According to BBN, once the system detects a gunshot, it emits an audible signal describing the estimated location and range of the shot's origin such as: "Shot, 3 o'clock, 200 meters." A computer screen displays the same details plus the elevation from which the shot was fired. The devices are particularly critical in loud settings such as convoys or urban streets where troops often can't tell right away when they're under fire, much less where it's coming from, said BBN vice president Mark Sherman.
"The genesis of this was that a lot of Humvees weren't armored and the only way to know in noisy situations when you're being shot at is when there are holes in the windshield." The system will keep track of successive shots as they come in, he said, and was designed to eliminate the false alarms that have hampered other systems.
"If you're in a combat environment, it's pretty high stress. If it keeps giving you false alarms, soldiers will turn it off," Sherman said. The company also has versions under development that could be worn by individual soldiers and mounted in helicopters.
The Boomerang is similar to a system being used by the Boston Police Department, the ShotSpotter, which uses numerous sensors deployed around neighborhoods to cover wide areas. Boston is one of 30 police departments in the United States using ShotSpotter, a system it bought for $1.5 million last year.
Company spokesman Gregg Rowland said ShotSpotter Inc. has also sold systems to military agencies for use in Iraq and Afghanistan, but said the costs are classified. BBN's contract, however, is much larger than anything his company has supplied, Rowland said. Meanwhile, BBN said it has no plans to sell Boomerang to civilian forces.
A third company, the Planning Systems Inc. unit of Waltham's Foster-Miller Inc., also has sold sniper-detection gear to the Special Forces and other military agencies. (Planning Systems recently sued ShotSpotter in federal court in Boston, claiming it violated a patent; ShotSpotter declined to comment on the suit.)
Devices known as "fire-spotters" once were cumbersome radar rigs used to track incoming missiles and artillery rounds. But advancements in microchips and software have made smaller systems more practical lately. However, one weakness of the current systems is that many smaller-caliber arms shoot slower bullets that don't create as much air disturbance for sensors to pick up.
John Pike of the GlobalSecurity.org website said the shooter-detection systems make impressive use of sensors to track bullets traveling hundreds of yards in fractions of a second. In contrast, a mortar shell might be in the air half a minute and as high as a mile up, a much simpler target to detect and trace with radar.

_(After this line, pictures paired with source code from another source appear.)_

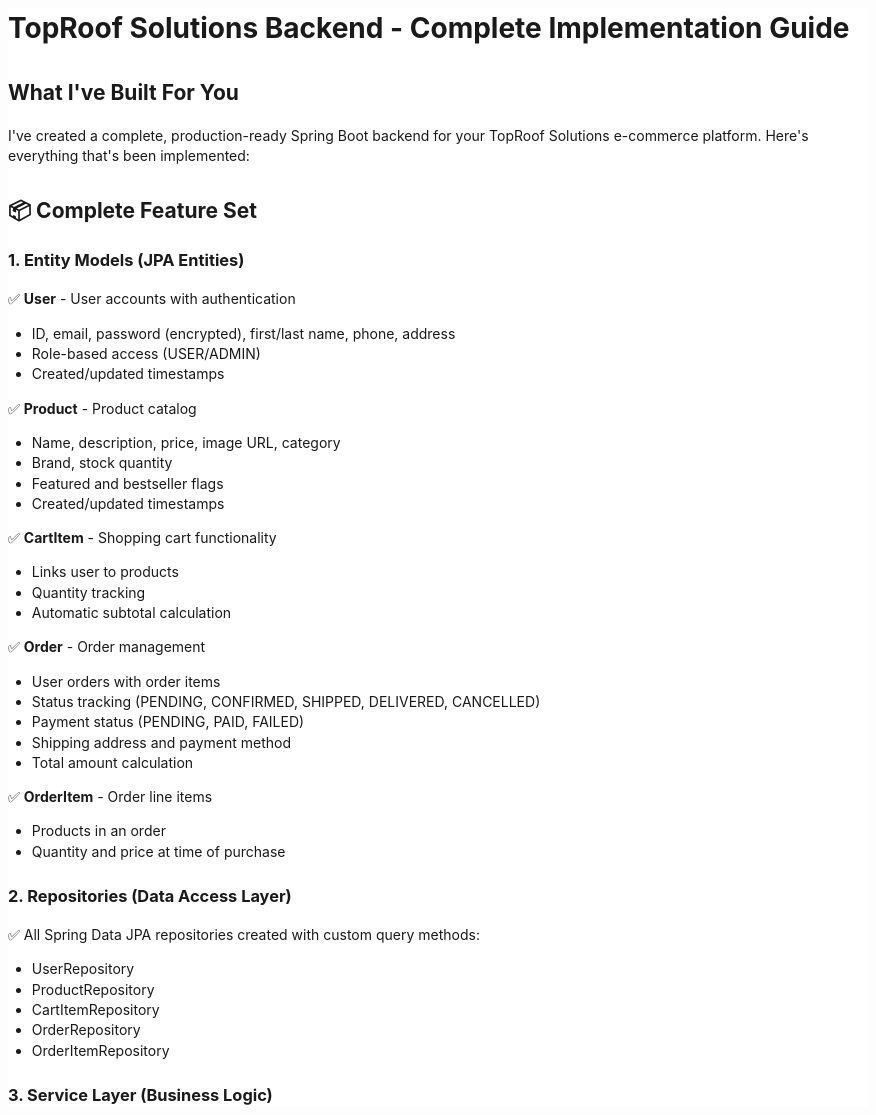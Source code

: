 # TopRoof Solutions Backend - Complete Implementation Guide

## What I've Built For You

I've created a complete, production-ready Spring Boot backend for your TopRoof Solutions e-commerce platform. Here's everything that's been implemented:

## 📦 Complete Feature Set

### 1. Entity Models (JPA Entities)

✅ **User** - User accounts with authentication

- ID, email, password (encrypted), first/last name, phone, address
- Role-based access (USER/ADMIN)
- Created/updated timestamps

✅ **Product** - Product catalog

- Name, description, price, image URL, category
- Brand, stock quantity
- Featured and bestseller flags
- Created/updated timestamps

✅ **CartItem** - Shopping cart functionality

- Links user to products
- Quantity tracking
- Automatic subtotal calculation

✅ **Order** - Order management

- User orders with order items
- Status tracking (PENDING, CONFIRMED, SHIPPED, DELIVERED, CANCELLED)
- Payment status (PENDING, PAID, FAILED)
- Shipping address and payment method
- Total amount calculation

✅ **OrderItem** - Order line items

- Products in an order
- Quantity and price at time of purchase

### 2. Repositories (Data Access Layer)

✅ All Spring Data JPA repositories created with custom query methods:

- UserRepository
- ProductRepository
- CartItemRepository
- OrderRepository
- OrderItemRepository

### 3. Service Layer (Business Logic)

BBN also sells software for voice-translation and healthcare management. But it is best known for the role it played pioneering the Internet in the 1960s and 1970s. Called Bolt Beranek & Newman Inc. at the time, after its founders from MIT, it also did much of that work under Pentagon contracts and was first to send a person-to-person e-mail using the "@" sign. It also designed acoustics for the United Nation's General Assembly hall in Manhattan.
But none of that made BBN rich, and it has since evolved through several owners and spun off units on its way to becoming the closely held entity it is today, with 700 employees including 450 in Massachusetts. Big investors include Accel Partners of Palo Alto, Calif., and General Catalyst Partners of Cambridge.